Accordingly, the business rescue process for Vantage Goldfields is ongoing.
The High Court of South Africa is due to meet on 2nd March 2026 to consider final proposals from the Business Rescue Practitioner, including the offer made by Lions Bay Resources Pty, and other interested parties.
LBR has paid the security costs of the Vantage assets for the past five months, and is of the view its plan has de facto been implemented, and will argue this in court.
Furthermore, LBR representatives are actively engaging with the local community, regulatory bodies, and various stakeholders to help facilitate and agree a plan to finance the safe and timely reopening of the mining operations.

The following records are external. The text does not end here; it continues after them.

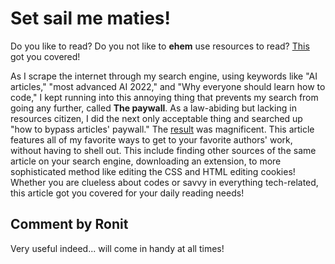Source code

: # Set sail me maties!
Do you like to read? Do you not like to **ehem** use resources to read? [This](https://lifehacker.com/how-to-get-past-a-paywall-to-read-an-article-for-free-1847800292) got you covered! 

As I scrape the internet through my search engine, using keywords like "AI articles," "most advanced AI 2022," and "Why everyone should learn how to code," I kept running into this annoying thing that prevents my search from going any further, called **The paywall**. As a law-abiding but lacking in resources citizen, I did the next only acceptable thing and searched up "how to bypass articles' paywall." The [result](https://lifehacker.com/how-to-get-past-a-paywall-to-read-an-article-for-free-1847800292) was magnificent. This article features all of my favorite ways to get to your favorite authors' work, without having to shell out. This include finding other sources of the same article on your search engine, downloading an extension, to more sophisticated method like editing the CSS and HTML editing cookies! Whether you are clueless about codes or savvy in everything tech-related, this article got you covered for your daily reading needs!

## Comment by Ronit

Very useful indeed... will come in handy at all times!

LBR has now entered into an agreement to extend the expiry date of its option to purchase a cogeneration power plant to February 28, 2026.
This represents the second extension of the option. LBR has paid US$10,000 for each extension, with these amounts credited toward the total purchase price. To date, LBR has paid an aggregate of US$85,000, with US$1,305,000 remaining payable upon exercise of the option prior to expiry.
LBR holds the option to acquire a cogeneration power plant located in KwaZulu‑Natal, South Africa, which it intends to modify to support the roasting and recovery of gold from concentrate.
The plant is capable of producing both electricity and steam and was constructed and commissioned in 2020 at an original cost of approximately US$19.4 million. The facility operated for approximately one year before being placed on care and maintenance in 2021.
LBR now expects to finalise the CPR and leaseholder negotiations relating to its cogeneration power plant in the coming weeks and has, by mutual agreement, extended the option to acquire the plant to the end of February 2026.
"Metals One is encouraged by the progress of the Vantage offer which remains in play and the broader strategy to create a vertically integrated South African gold business,” said Daniel Maling, managing director of Metals One.
View from Vox
It’s a complex situation to be embroiled in, but the outcome could be extremely favourable to Lions Bay, and by extension Metals One. The opportunity is to create a vertically-integrated gold producer in one of the world’s great mining jurisdiction, using assets with a far higher replacement value than Lions Bay is likely to pay. There is much to play for.